Bank Fraud

In recent years, the prosecution of financial crimes by the Department of Justice, especially in the Southern and Eastern Districts of New York, has dramatically increased - and with it the number of bank fraud cases. Whether it emanates from a complex financial transaction or a simple check kiting scheme, the charge of bank fraud, in violation of 18 U.S.C. § 1344, is extremely serious - and a conviction carries with it a sentence of up to 30 years imprisonment and a maximum $1 million fine. The federal bank fraud statute covers two different, though related types of bank fraud: § 1344(1) generally punishes any individual who knowingly executes a scheme to defraud a financial institution; § 1344(2) is more limited, punishing any individual who knowingly executes a scheme to obtain money, credit or some other asset owned by, or under the control of a financial institution, by use of false pretenses.

Specifically, in order to be convicted of 18 U.S.C. § 1344(1), a prosecutor must prove beyond a reasonable doubt that the defendant: i) knowingly executed or attempted to execute; ii) a scheme to defraud; iii) a financial institution insured or chartered by the federal government while; iv) utilizing some material misrepresentation or act of concealment. In order to be found guilty of § 1344(2), the prosecutor must prove beyond a reasonable doubt that the defendant: i) knowingly executed or attempted to execute; ii) a scheme to defraud; iii) a financial institution insured or chartered by the federal government; iv) using materially false representations or fraudulent pretenses; v) in order to obtain money or property in its custody, control or ownership.

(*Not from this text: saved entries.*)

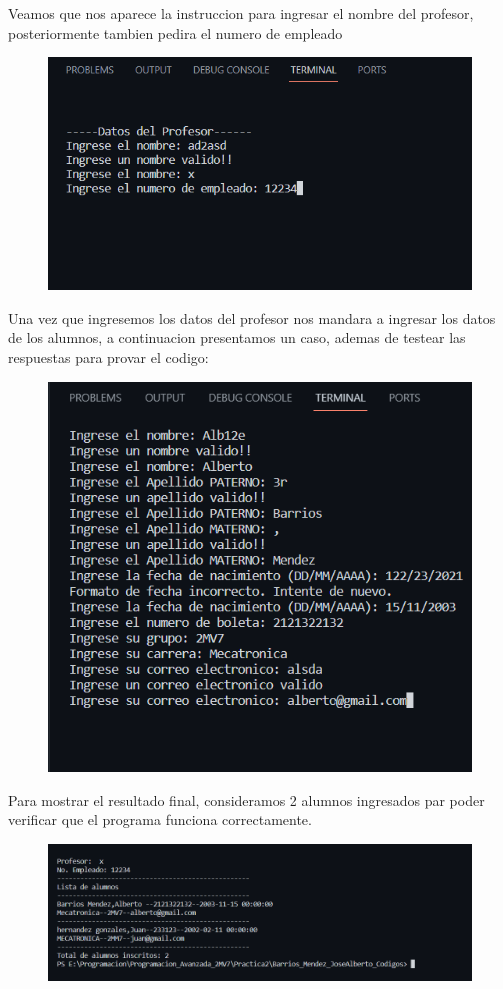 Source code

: \documentclass[12pt]{article}
\begin{document}
Veamos que nos aparece la instruccion para ingresar el nombre del profesor, posteriormente tambien pedira  el numero de empleado
\begin{figure}[H]
		\begin{center}
 			\includegraphics[width = .6\textwidth]{14.png}
 			
		\end{center} 
\end{figure}

Una vez que ingresemos los datos del profesor nos mandara a ingresar los datos de los alumnos, a continuacion presentamos un caso, ademas de testear las respuestas para provar el codigo:
\begin{figure}[H]
		\begin{center}
 			\includegraphics[width = .6\textwidth]{15.png}
 			
		\end{center} 
\end{figure}

Para mostrar el resultado final, consideramos 2 alumnos ingresados par poder verificar que el programa funciona correctamente.
\begin{figure}[H]
		\begin{center}
 			\includegraphics[width = .6\textwidth]{16.png}
 			 
 			
		\end{center} 
\end{figure}
\end{document}
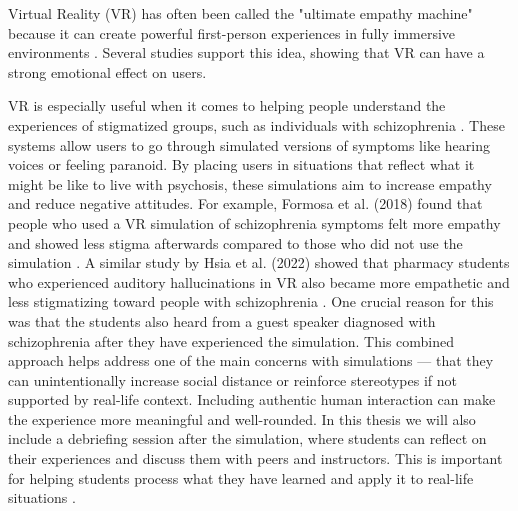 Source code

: Virtual Reality (VR) has often been called the "ultimate empathy machine" because it can create powerful first-person experiences in fully immersive environments \cite{Milk2015}. Several studies support this idea, showing that VR can have a strong emotional effect on users.

VR is especially useful when it comes to helping people understand the experiences of stigmatized groups, such as individuals with schizophrenia \cite{Formosa2018, Marques2022, Mattsson2024}. These systems allow users to go through simulated versions of symptoms like hearing voices or feeling paranoid. By placing users in situations that reflect what it might be like to live with psychosis, these simulations aim to increase empathy and reduce negative attitudes. For example, Formosa et al. (2018) found that people who used a VR simulation of schizophrenia symptoms felt more empathy and showed less stigma afterwards compared to those who did not use the simulation \cite{Formosa2018}. A similar study by Hsia et al. (2022) showed that pharmacy students who experienced auditory hallucinations in VR also became more empathetic and less stigmatizing toward people with schizophrenia \cite{Hsia2022}. One crucial reason for this was that the students also heard from a guest speaker diagnosed with schizophrenia after they have experienced the simulation. This combined approach helps address one of the main concerns with simulations — that they can unintentionally increase social distance or reinforce stereotypes if not supported by real-life context. Including authentic human interaction can make the experience more meaningful and well-rounded. In this thesis we will also include a debriefing session after the simulation, where students can reflect on their experiences and discuss them with peers and instructors. This is important for helping students process what they have learned and apply it to real-life situations \cite{Hsia2022}.

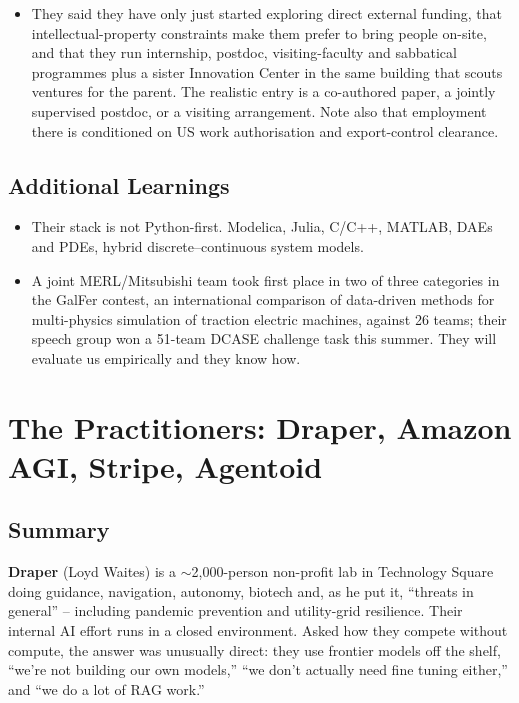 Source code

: \documentclass[11pt]{article}
\begin{document}
\begin{itemize}
    \item They said they have only just started exploring direct external funding, that intellectual-property constraints make them prefer to bring people on-site, and that they run internship, postdoc, visiting-faculty and sabbatical programmes plus a sister Innovation Center in the same building that scouts ventures for the parent. The realistic entry is a co-authored paper, a jointly supervised postdoc, or a visiting arrangement. Note also that employment there is conditioned on US work authorisation and export-control clearance.
\end{itemize}

\subsection*{Additional Learnings}
\begin{itemize}
    \item Their stack is not Python-first. Modelica, Julia, C/C++, MATLAB, DAEs and PDEs, hybrid discrete--continuous system models.
    \item A joint MERL/Mitsubishi team took first place in two of three categories in the GalFer contest, an international comparison of data-driven methods for multi-physics simulation of traction electric machines, against 26 teams; their speech group won a 51-team DCASE challenge task this summer. They will evaluate us empirically and they know how.
\end{itemize}

\section{The Practitioners: Draper, Amazon AGI, Stripe, Agentoid}

\subsection*{Summary}
\textbf{Draper} (Loyd Waites) is a $\sim$2{,}000-person non-profit lab in Technology Square doing guidance, navigation, autonomy, biotech and, as he put it, ``threats in general'' -- including pandemic prevention and utility-grid resilience. Their internal AI effort runs in a closed environment. Asked how they compete without compute, the answer was unusually direct: they use frontier models off the shelf, ``we're not building our own models,'' ``we don't actually need fine tuning either,'' and ``we do a lot of RAG work.''
\end{document}
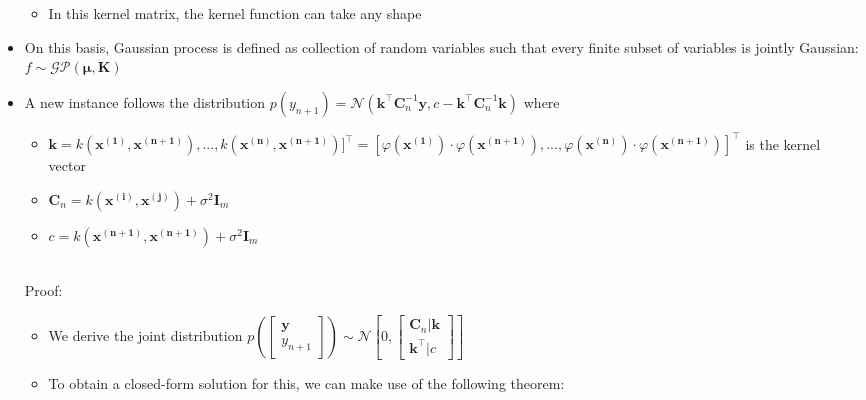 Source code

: \begin{itemize}
\begin{itemize}
        \item In this kernel matrix, the kernel function can take any shape
    \end{itemize}
    \item On this basis, Gaussian process is defined as collection of random variables such that every finite subset of variables is jointly Gaussian: $f \sim \mathcal{GP}( \boldsymbol{\mu}, \boldsymbol{K})$
    \item A new instance follows the distribution $p(y_{n+1}) = \mathcal{N} ( \boldsymbol{k}^\intercal \boldsymbol{C}_n^{-1} \boldsymbol{y}, c - \boldsymbol{k}^\intercal \boldsymbol{C}_n^{-1} \boldsymbol{k} )$ where 
    \begin{itemize}
        \item $\boldsymbol{k} = k(\boldsymbol{x^{(1)}}, \boldsymbol{x^{(n+1)}}), ..., k(\boldsymbol{x^{(n)}}, \boldsymbol{x^{(n+1)}}) ]^\intercal = [ \varphi(\boldsymbol{x^{(1)}}) \cdot \varphi(\boldsymbol{x^{(n+1)}}), ..., \varphi(\boldsymbol{x^{(n)}}) \cdot \varphi(\boldsymbol{x^{(n+1)}}) ]^\intercal$ is the kernel vector
        \item $\boldsymbol{C}_n = k(\boldsymbol{x^{(i)}},\boldsymbol{x^{(j)}}) + \sigma^2 \boldsymbol{I}_m$
        \item $c = k(\boldsymbol{x^{(n+1)}},\boldsymbol{x^{(n+1)}}) + \sigma^2 \boldsymbol{I}_m$
    \end{itemize}\\
    Proof:
    \begin{itemize}
        \item We derive the joint distribution $p(
        \begin{bmatrix}
        \boldsymbol{y} \\
        y_{n+1}
        \end{bmatrix} 
        ) \sim \mathcal{N} [0, 
        \begin{bmatrix}
        \boldsymbol{C}_n | \boldsymbol{k} \\
        \boldsymbol{k}^\intercal | c
        \end{bmatrix} 
        ]$
        \item To obtain a closed-form solution for this, we can make use of the following theorem:
\end{itemize}
\end{itemize}
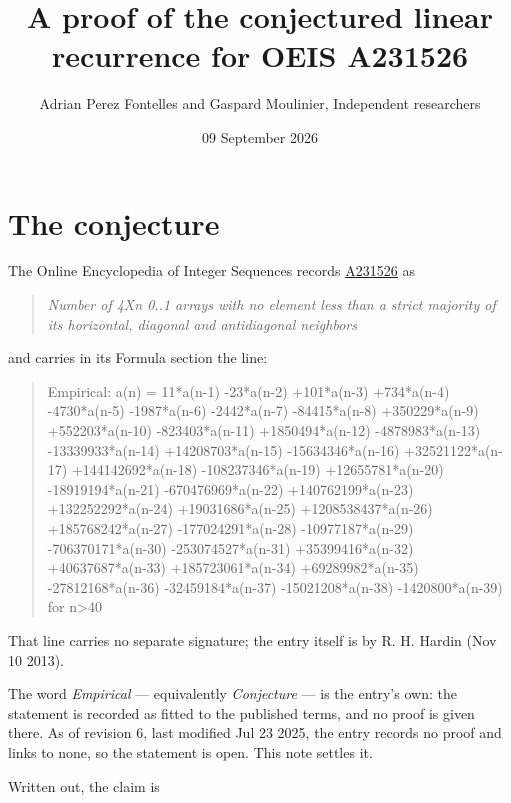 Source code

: \documentclass[11pt]{article}
\title{A proof of the conjectured linear recurrence for OEIS A231526}
\author{Adrian Perez Fontelles and Gaspard Moulinier, Independent researchers}
\date{09 September 2026}
\theoremstyle{definition}
\begin{document}
\maketitle
\section{The conjecture}

The Online Encyclopedia of Integer Sequences records \href{https://oeis.org/A231526}{A231526} as

\begin{quote}\itshape Number of 4Xn 0..1 arrays with no element less than a strict majority of its horizontal, diagonal and antidiagonal neighbors\end{quote}

and carries in its Formula section the line:

\begin{quote}\ttfamily Empirical: a(n) = 11*a(n-1) -23*a(n-2) +101*a(n-3) +734*a(n-4) -4730*a(n-5) -1987*a(n-6) -2442*a(n-7) -84415*a(n-8) +350229*a(n-9) +552203*a(n-10) -823403*a(n-11) +1850494*a(n-12) -4878983*a(n-13) -13339933*a(n-14) +14208703*a(n-15) -15634346*a(n-16) +32521122*a(n-17) +144142692*a(n-18) -108237346*a(n-19) +12655781*a(n-20) -18919194*a(n-21) -670476969*a(n-22) +140762199*a(n-23) +132252292*a(n-24) +19031686*a(n-25) +1208538437*a(n-26) +185768242*a(n-27) -177024291*a(n-28) -10977187*a(n-29) -706370171*a(n-30) -253074527*a(n-31) +35399416*a(n-32) +40637687*a(n-33) +185723061*a(n-34) +69289982*a(n-35) -27812168*a(n-36) -32459184*a(n-37) -15021208*a(n-38) -1420800*a(n-39) for n>40\end{quote}

That line carries no separate signature; the entry itself is by R. H. Hardin (Nov 10 2013).

The word {\itshape Empirical} --- equivalently {\itshape Conjecture} --- is the entry's own: the statement is recorded as fitted to the published terms, and no proof is given there. As of revision 6, last modified Jul 23 2025, the entry records no proof and links to none, so the statement is open. This note settles it.

Written out, the claim is
\end{document}
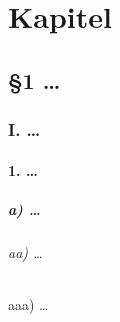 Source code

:\part{Kapitel}
\chapter{§1 \dots}
\section{I. \dots}
\subsection{1. \dots}
\subsubsection{a) \dots}
\paragraph{aa) \dots} 
\subparagraph{aaa) \dots}  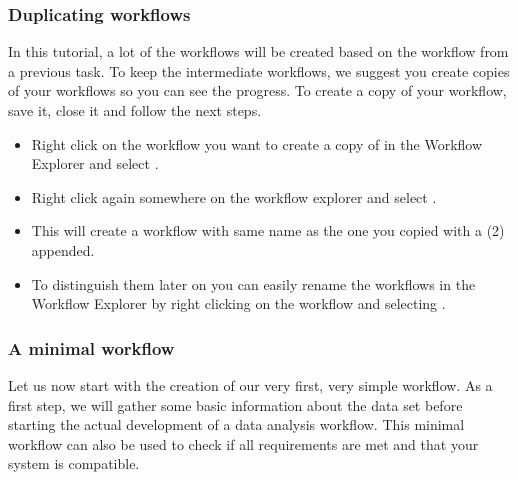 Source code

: \subsubsection{Duplicating workflows}
\label{sec:duplicate-wf}

In this tutorial, a lot of the workflows will be created based on the workflow from a previous task.
To keep the intermediate workflows, we suggest you create copies of your workflows so you can see the progress.
To create a copy of your workflow, save it, close it and follow the next steps.

\begin{itemize}
\item
Right click on the workflow you want to create a copy of in the Workflow Explorer and select .
\item
Right click again somewhere on the workflow explorer and select .
\item
This will create a workflow with same name as the one you copied with a (2) appended.
\item
To distinguish them later on you can easily rename the workflows in the Workflow Explorer by right clicking on the workflow and selecting . 
\end{itemize}

\subsubsection{A minimal workflow}
\label{sec:Minimal_Workflow}

Let us now start with the creation of our very first, very simple workflow.
As a first step, we will gather some basic information about the data set before starting the
actual development of a data analysis workflow. This minimal workflow can also be used to check if all requirements 
are met and that your system is compatible.

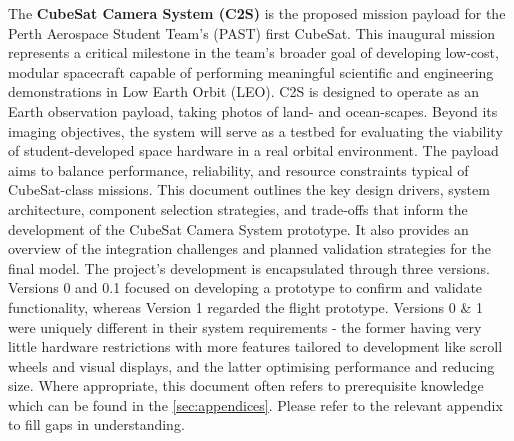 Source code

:The \textbf{CubeSat Camera System (C2S)} is the proposed mission payload for the Perth Aerospace Student Team's (PAST) first CubeSat. This inaugural mission represents a critical milestone in the team's broader goal of developing low-cost, modular spacecraft capable of performing meaningful scientific and engineering demonstrations in Low Earth Orbit (LEO). C2S is designed to operate as an Earth observation payload, taking photos of land- and ocean-scapes. Beyond its imaging objectives, the system will serve as a testbed for evaluating the viability of student-developed space hardware in a real orbital environment. The payload aims to balance performance, reliability, and resource constraints typical of CubeSat-class missions.
\nl
This document outlines the key design drivers, system architecture, component selection strategies, and trade-offs that inform the development of the CubeSat Camera System prototype. It also provides an overview of the integration challenges and planned validation strategies for the final model.
\nl
The project's development is encapsulated through three versions. Versions 0 and 0.1 focused on developing a prototype to confirm and validate functionality, whereas Version 1 regarded the flight prototype. Versions 0 \& 1 were uniquely different in their system requirements - the former having very little hardware restrictions with more features tailored to development like scroll wheels and visual displays, and the latter optimising performance and reducing size. 
\nl
Where appropriate, this document often refers to prerequisite knowledge which can be found in the \autoref{sec:appendices}. Please refer to the relevant appendix to fill gaps in understanding. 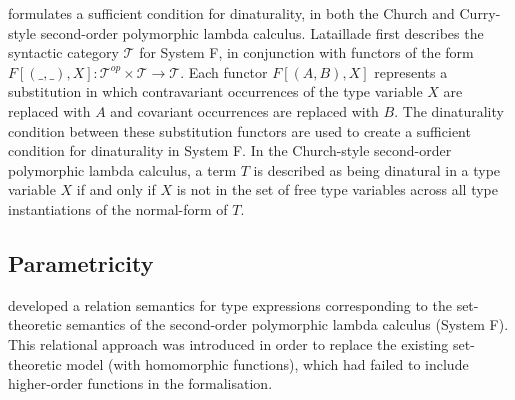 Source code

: \documentclass[../../Dissertation.tex]{subfiles}
\begin{document}
 formulates a sufficient condition for dinaturality, in both the Church and Curry-style second-order polymorphic lambda calculus. Lataillade first describes the syntactic category $\mathcal{T}$ for System F, in conjunction with
functors of the form $F[(\_,\_),X] : \mathcal{T}^{op} \times \mathcal{T} \rightarrow \mathcal{T}$. Each functor $F[(A,B),X]$ represents a substitution in which contravariant occurrences of the type variable $X$ are replaced with $A$ and covariant occurrences are replaced with $B$. The dinaturality condition between these substitution functors are used to create a sufficient condition for dinaturality in System F. In the Church-style second-order polymorphic lambda calculus, a term $T$ is described as being dinatural in a type variable $X$ if and only if $X$ is not in the set of free type variables across all type instantiations of the normal-form of $T$.

\subsection{Parametricity}
 developed a relation semantics for type expressions corresponding to the set-theoretic semantics of the second-order polymorphic lambda calculus (System F). This relational approach was introduced in order to replace the existing set-theoretic model (with homomorphic functions), which had failed to include higher-order functions in the formalisation.
\end{document}
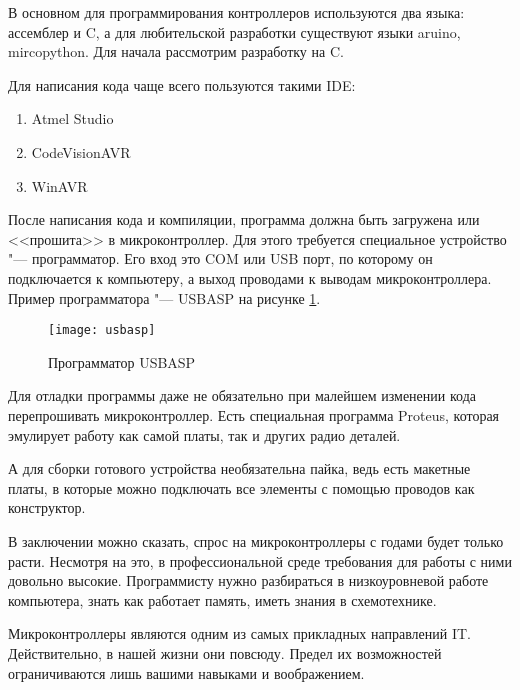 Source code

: \documentclass[14pt,a4paper]{extarticle}
\begin{document}
	В основном для программирования контроллеров используются два языка: ассемблер и C, а для любительской разработки существуют языки aruino, mircopython. Для начала рассмотрим разработку на C.
	
	Для написания кода чаще всего пользуются такими IDE:
	
	\begin{enumerate}
		\item Atmel Studio
		\item CodeVisionAVR
		\item WinAVR
	\end{enumerate}
	
	После написания кода и компиляции, программа должна быть загружена или <<прошита>> в микроконтроллер. Для этого требуется специальное устройство "--- программатор. Его вход это COM или USB порт, по которому он подключается к компьютеру, а выход проводами к выводам микроконтроллера. Пример программатора "--- USBASP на рисунке \ref{usbasp}.
	
	\begin{figure}[H]
		\centering
		\texttt{[image: usbasp]}
		\caption[]{Программатор USBASP}
		\label{usbasp}
	\end{figure}
	
	Для отладки программы даже не обязательно при малейшем изменении кода перепрошивать микроконтроллер. Есть специальная программа Proteus, которая эмулирует работу как самой платы, так и других радио деталей.
	
	А для сборки готового устройства необязательна пайка, ведь есть макетные платы, в которые можно подключать все элементы с помощью проводов как конструктор.
	
	
В заключении можно сказать, спрос на микроконтроллеры с годами будет только расти. Несмотря на это, в профессиональной среде требования для работы с ними довольно высокие. Программисту нужно разбираться в низкоуровневой работе компьютера, знать как работает память, иметь знания в схемотехнике.

Микроконтроллеры являются одним из самых прикладных направлений IT. Действительно, в нашей жизни они повсюду. Предел их возможностей ограничиваются лишь вашими навыками и воображением.
 
\end{document}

While the statutory language is seemingly broad, defenses to this charge exist. For example, not every misrepresentation made to a bank or financial institution is sufficient to warrant a conviction for this crime. Instead, the Second Circuit Court of Appeals held that a misrepresentation is material only if it is capable of influencing a bank's actions. See United States v. Rigas, 490 F.3d 208, 231 (2d Cir. 2007); United States v. Rodriguez, 140 F.3d 163, 168 (2d Cir. 1998). Further, the 'scheme to defraud element' of both subsections requires more than just a simple act; for example, "depositing checks into a bank account where the depositor knows that he/she is not entitled to the funds," is not a crime punishable by § 1344. Rodriguez, 140 F.3d at 168. Instead, this element requires that the prosecutor prove that the defendant engaged in a "pattern or course of conduct designed to deceive a ... financial institution into releasing property ...." United States v. Stavroulakis, 952 F.2d 686, 964 (2d Cir. 1992) (emphasis supplied). Finally, not every financial institution qualifies for protection under this statute; instead, this term is defined by 18 U.S.C. § 20 and includes insured depository institutions of the Federal Deposit Insurance Act, credit unions with accounts insured by the National Credit Union Share Insurance Fund, federal home loan banks, small business investment companies, the Federal Reserve bank or a member bank of the Federal Reserve System, and mortgage lending businesses.

Hiring a top New York federal criminal defense attorney to defend you in any bank fraud prosecution is crucial and will ensure that every viable defense is explored and utilized on your behalf. Lawyers at the Law Offices of Jeffrey Lichtman have successfully handled countless federal bank fraud cases, exploiting holes in the prosecution's evidence to achieve the best possible result for our clients. Contact us today at (212) 518-1001 for a free consultation.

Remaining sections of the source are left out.